They would call her the mother of American art. She saw beauty in both flowers and animal bones, and successfully developed a new language in painting: both sensual and precise, realistic and abstract.

The last, 39th, place at the triangular table The Dinner Party, an artwork by Judy Chicago, belongs to Georgia O’Keeffe. Completed in 1979, this monumental installation – nowadays considered an icon of feminist art – celebrates diverse art by women and symbolically restores them to their rightful place in the history of Western culture. Each place setting consists of a china plate, embroidered table runner, gold ceramic chalice, napkin and cutlery. Below the table, on the floor made of porcelain tiles, there are inscribed the names of a further 999 women guests: poets, artists, mystics, warriors, historical and mythological figures, about whom our civilization, out of spite, would rather not remember.

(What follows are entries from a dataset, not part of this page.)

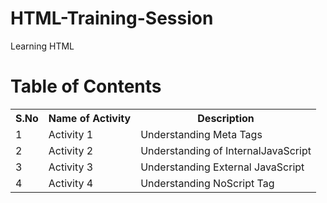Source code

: # HTML-Training-Session
Learning HTML

# Table of Contents

<table>
   <tr>
     <th>S.No</th>
     <th>Name of Activity</th>
     <th>Description</th>
  </tr>
  <tr>
    <td>1</td>
    <td>Activity 1</td>
    <td>Understanding Meta Tags</td>
  </tr>
   <tr>
    <td>2</td>
    <td>Activity 2</td>
    <td>Understanding of InternalJavaScript </td>
  </tr>
   <tr>
    <td>3</td>
    <td>Activity 3</td>
    <td>Understanding External JavaScript</td>
  </tr>
   <tr>
    <td>4</td>
    <td>Activity 4</td>
    <td>Understanding NoScript Tag</td>
  </tr>
 
  
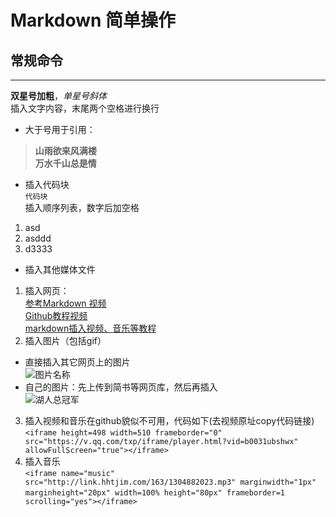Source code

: # Markdown 简单操作 #
## 常规命令 ##  
***  
**双星号加粗**，*单星号斜体*  
插入文字内容，末尾两个空格进行换行  

-  大于号用于引用：  
> **山雨欲来风满楼**  
> **万水千山总是情**  
-  插入代码块  
`代码块`  
插入顺序列表，数字后加空格  
1. asd
2. asddd
3. d3333
-  插入其他媒体文件  
1. 插入网页：  
[参考Markdown 视频](https://www.bilibili.com/video/av35579542?from=search&seid=2121531955595649250)  
[Github教程视频](https://www.bilibili.com/video/av10475153?from=search&seid=9133704002082778461)  
[markdown插入视频、音乐等教程](https://blog.csdn.net/u010953692/article/details/79075884#1markdown__2)  
2. 插入图片（包括gif）
-  直接插入其它网页上的图片  
![图片名称](https://i0.hdslb.com/bfs/sycp/creative_img/201907/4861b83165789d39935a09a8f26a476e.jpg)  
-  自己的图片：先上传到简书等网页库，然后再插入  
![湖人总冠军](https://upload-images.jianshu.io/upload_images/18891803-0754e96a66309bf1.gif?imageMogr2/auto-orient/strip)  
3. 插入视频和音乐在github貌似不可用，代码如下(去视频原址copy代码链接)    
`<iframe height=498 width=510 frameborder="0" src="https://v.qq.com/txp/iframe/player.html?vid=b0031ubshwx" allowFullScreen="true"></iframe>`   
4. 插入音乐  
`<iframe name="music" src="http://link.hhtjim.com/163/1304882023.mp3" marginwidth="1px" marginheight="20px" width=100% height="80px" frameborder=1 　scrolling="yes"></iframe>`
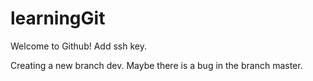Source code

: # learningGit

Welcome to Github!
Add ssh key.

Creating a new branch dev. Maybe there is a bug in the branch master.
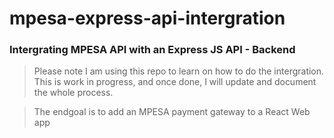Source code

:# mpesa-express-api-intergration

### Intergrating MPESA API with an Express JS API - Backend
 > Please note I am using this repo to 
learn on how to do the intergration. This is work in progress, and once done, I will update and document the whole process. 

> The endgoal is to add an MPESA payment gateway to a React Web app
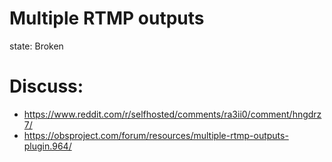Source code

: # Multiple RTMP outputs
state: Broken

# Discuss:
- https://www.reddit.com/r/selfhosted/comments/ra3ii0/comment/hngdrz7/
- https://obsproject.com/forum/resources/multiple-rtmp-outputs-plugin.964/
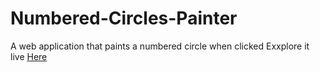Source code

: # Numbered-Circles-Painter
A web application that paints a numbered circle when clicked
Exxplore it live [Here](https://ahmedelmarghany.github.io/Numbered-Circles-Painter/)
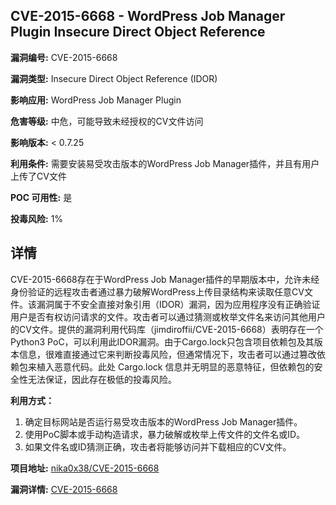 ## CVE-2015-6668 - WordPress Job Manager Plugin Insecure Direct Object Reference

**漏洞编号:** CVE-2015-6668

**漏洞类型:** Insecure Direct Object Reference (IDOR)

**影响应用:** WordPress Job Manager Plugin

**危害等级:** 中危，可能导致未经授权的CV文件访问

**影响版本:** < 0.7.25

**利用条件:** 需要安装易受攻击版本的WordPress Job Manager插件，并且有用户上传了CV文件

**POC 可用性:** 是

**投毒风险:** 1%

## 详情

CVE-2015-6668存在于WordPress Job Manager插件的早期版本中，允许未经身份验证的远程攻击者通过暴力破解WordPress上传目录结构来读取任意CV文件。该漏洞属于不安全直接对象引用（IDOR）漏洞，因为应用程序没有正确验证用户是否有权访问请求的文件。攻击者可以通过猜测或枚举文件名来访问其他用户的CV文件。提供的漏洞利用代码库（jimdiroffii/CVE-2015-6668）表明存在一个Python3 PoC，可以利用此IDOR漏洞。由于Cargo.lock只包含项目依赖包及其版本信息，很难直接通过它来判断投毒风险，但通常情况下，攻击者可以通过篡改依赖包来植入恶意代码。此处 Cargo.lock 信息并无明显的恶意特征，但依赖包的安全性无法保证，因此存在极低的投毒风险。

**利用方式：**

1.  确定目标网站是否运行易受攻击版本的WordPress Job Manager插件。
2.  使用PoC脚本或手动构造请求，暴力破解或枚举上传文件的文件名或ID。
3.  如果文件名或ID猜测正确，攻击者将能够访问并下载相应的CV文件。

**项目地址:** [nika0x38/CVE-2015-6668](https://github.com/nika0x38/CVE-2015-6668)

**漏洞详情:** [CVE-2015-6668](https://nvd.nist.gov/vuln/detail/CVE-2015-6668)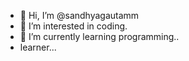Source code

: - 👋 Hi, I’m @sandhyagautamm
- 👀 I’m interested in coding.
- 🌱 I’m currently learning programming..
-  learner...


<!---
sandhyagautamm/sandhyagautamm is a ✨ special ✨ repository because its `README.md` (this file) appears on your GitHub profile.
You can click the Preview link to take a look at your changes.
--->

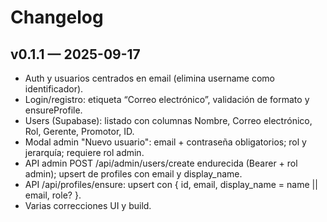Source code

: # Changelog

## v0.1.1 — 2025-09-17

- Auth y usuarios centrados en email (elimina username como identificador).
- Login/registro: etiqueta “Correo electrónico”, validación de formato y ensureProfile.
- Users (Supabase): listado con columnas Nombre, Correo electrónico, Rol, Gerente, Promotor, ID.
- Modal admin "Nuevo usuario": email + contraseña obligatorios; rol y jerarquía; requiere rol admin.
- API admin POST /api/admin/users/create endurecida (Bearer + rol admin); upsert de profiles con email y display_name.
- API /api/profiles/ensure: upsert con { id, email, display_name = name || email, role? }.
- Varias correcciones UI y build.
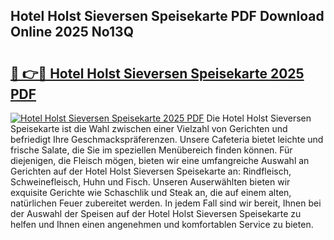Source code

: ## Hotel Holst Sieversen Speisekarte PDF Download Online 2025 No13Q

# <h2><a href="http://gcc7xwu.nevu.top/?p=Hotel+Holst+Sieversen+Speisekarte">🔗 👉🔴 Hotel Holst Sieversen Speisekarte 2025 PDF</a></h2>

[![Hotel Holst Sieversen Speisekarte 2025 PDF](https://i.imgur.com/dBaPXMq.png)](http://gcc7xwu.nevu.top/?p=Hotel+Holst+Sieversen+Speisekarte)
Die Hotel Holst Sieversen Speisekarte ist die Wahl zwischen einer Vielzahl von Gerichten und befriedigt Ihre Geschmackspräferenzen. Unsere Cafeteria bietet leichte und frische Salate, die Sie im speziellen Menübereich finden können. Für diejenigen, die Fleisch mögen, bieten wir eine umfangreiche Auswahl an Gerichten auf der Hotel Holst Sieversen Speisekarte an: Rindfleisch, Schweinefleisch, Huhn und Fisch. Unseren Auserwählten bieten wir exquisite Gerichte wie Schaschlik und Steak an, die auf einem alten, natürlichen Feuer zubereitet werden. In jedem Fall sind wir bereit, Ihnen bei der Auswahl der Speisen auf der Hotel Holst Sieversen Speisekarte zu helfen und Ihnen einen angenehmen und komfortablen Service zu bieten.
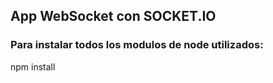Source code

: ## App WebSocket con SOCKET.IO


### Para instalar todos los modulos de node utilizados:
npm install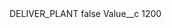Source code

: <?xml version="1.0" encoding="UTF-8"?>
<CustomMetadata xmlns="http://soap.sforce.com/2006/04/metadata" xmlns:xsi="http://www.w3.org/2001/XMLSchema-instance" xmlns:xsd="http://www.w3.org/2001/XMLSchema">
    <label>DELIVER_PLANT</label>
    <protected>false</protected>
    <values>
        <field>Value__c</field>
        <value xsi:type="xsd:string">1200</value>
    </values>
</CustomMetadata>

The first place setting represents the Primordial Goddess. The plate depicts a butterfly, whose wings are not yet fully open whereas its thorax, as Chicago clarifies, epitomizes the hot interior of both the Earth and human soul. The whole picture, however, brings to mind the intimate parts of the female body. The plate sits on the table runner embellished with calfskin and little white shells. O’Keeffe, who takes her seat at the table as the last one, occupies pride of place right next to the Primordial Goddess. The motifs adorning her plate are shaped similarly to those on the Goddess’s plate and remind us, at the same time, of one of her most famous paintings: a black iris with a dark inside and purple and pink petals. O’Keeffe, recognized as the mother of American art, who made ostentatiously beautiful close-up portraits of flowers – as if from the bee’s or butterfly’s perspective – embodied unshakeable female power both in her life and art. Courageous, uncompromising, defiant, committed to the ideas of artistic and personal freedom, endowed with tremendous talent, and utterly dedicated to art, she definitely deserves to be seated next to the Goddess. But would she choose this place herself? This remains less clear.

High Museum of Art in Atlanta; photo: Historic Collection/Alamy Stock Photo
High Museum of Art in Atlanta; photo: Historic Collection/Alamy Stock Photo

Throughout her entire life, she consistently rejected the label of woman artist: the one whose creativity is intimately related to her gender.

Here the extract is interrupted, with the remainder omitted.